Conhecida por seus trabalhos construídos com base na fisicalidade lapidada durante o processo de criação, Duda Maia desenvolveu com Eduardo Rios o roteiro da peça a partir de uma extensa pesquisa sobre a obra do poeta, que se estendeu aos ensaios.

“A gente começa pelo corpo e depois vai para o texto. É um método de trabalho que eu e Duda temos. Às vezes, ela faz uma coreografia e me pede um diálogo para aquele movimento. O roteiro do espetáculo é todo pensado em conjunto”, conta Eduardo Rios. “Ser Manoel não é ser incrível. É ser desencrível, é ser mínimo, inútil. E ele faz isso com muita maestria. Ele me conduziu a reconhecer essa inutilidade dentro de mim. Manoel me serviu como uma inspiração, uma provocação”, diz o autor sobre os desafios de criar um texto livremente inspirado na obra do poeta.

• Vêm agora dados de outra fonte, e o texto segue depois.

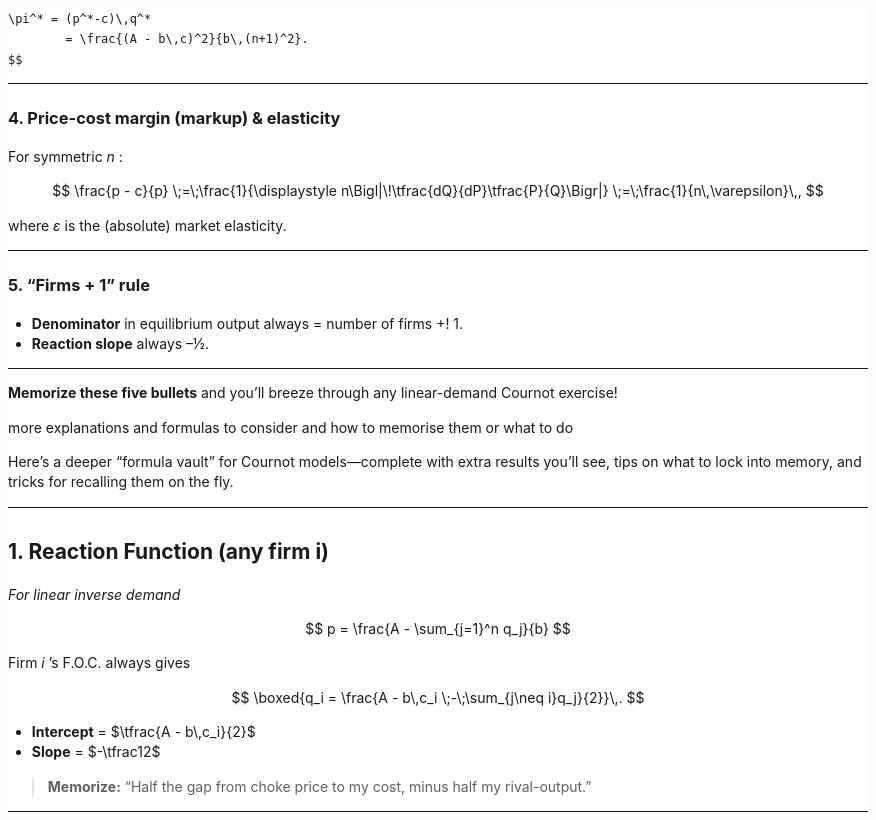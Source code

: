 	\pi^* = (p^*-c)\,q^*
	        = \frac{(A - b\,c)^2}{b\,(n+1)^2}.
	$$

---

### 4\. Price-cost margin (markup) & elasticity

For symmetric $n$ :

$$
\frac{p - c}{p}
\;=\;\frac{1}{\displaystyle n\Bigl|\!\tfrac{dQ}{dP}\tfrac{P}{Q}\Bigr|}
\;=\;\frac{1}{n\,\varepsilon}\,,
$$

where $\varepsilon$ is the (absolute) market elasticity.

---

### 5\. “Firms + 1” rule

- **Denominator** in equilibrium output always = number of firms +! 1.
- **Reaction slope** always –½.

---

**Memorize these five bullets** and you’ll breeze through any linear-demand Cournot exercise!

more explanations and formulas to consider and how to memorise them or what to do

Here’s a deeper “formula vault” for Cournot models—complete with extra results you’ll see, tips on what to lock into memory, and tricks for recalling them on the fly.

---

## 1\. Reaction Function (any firm i)

*For linear inverse demand*

$$
p = \frac{A - \sum_{j=1}^n q_j}{b}
$$

Firm *i* ’s F.O.C. always gives

$$
\boxed{q_i 
= \frac{A - b\,c_i \;-\;\sum_{j\neq i}q_j}{2}}\,.
$$
- **Intercept** = $\tfrac{A - b\,c_i}{2}$
- **Slope** = $-\tfrac12$

> **Memorize:** “Half the gap from choke price to my cost, minus half my rival-output.”

---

Trabalhando com Duda Maia pela primeira vez, Dayse Pozato foi aluna da diretora na Escola de Dança Angel Vianna: “Em 2016, quando eu decidi fazer um projeto inspirado na obra do Manoel de Barros, pensei imediatamente na Duda. Achei que tinha uma coisa ligada ao corpo, ao movimento”, diz. “Quando li pela primeira vez o poema O menino que carregava água com a peneira achei um escândalo. Na época, perguntei ao meu filho, então com 13 anos, se ele conhecia Manoel Barros e se tinha estudado na escola. Ele me disse que não. Isso me estimulou a querer montar essa peça pensada não somente nas crianças, mas em toda a família”, conta a atriz e idealizadora.

De acordo com Victor D’Almeida, gerente de cultura do centro cultural, o Oi Futuro investe no teatro infantil como importante espaço de reflexão e formação de público: “Selecionado no Programa Oi de Patrocínios Culturais Incentivados, Manoelaborda temas como a imaginação, a poesia e a sensibilidade em contraste com a racionalidade e a lógica do mundo adulto. Acreditamos que o teatro é um veículo potente para que crianças possam experimentar e descobrir novas ideias e conceitos, e ajudá-las a desenvolver habilidades importantes como a criatividade e a imaginação. Desejamos proporcionar, por meio da arte, o contato com o diferente e estimular o olhar crítico, sempre construtivo, sobre as normas vigentes e a realidade em que vivem”.

Em “Manoel”, Duda Maia e Bruno Mariozz, diretor da Palavra Z Produções Culturais, dão continuidade àparceria de sucesso no teatro carioca feito para a família. Juntos, estão à frente da premiada trilogia musical infantojuvenil Três Histórias de Amor Para Crianças: “A Gaiola”, “Contos Partidos de Amor” e “Vamos Comprar Um Poeta”. “Criamos e pensamos o teatro para toda a família, promovendo o diálogo entre pais e filhos. ‘Manoel’ é um projeto que segue esse caminho, que ocupa esse lugar de fala”, diz Bruno Mariozz.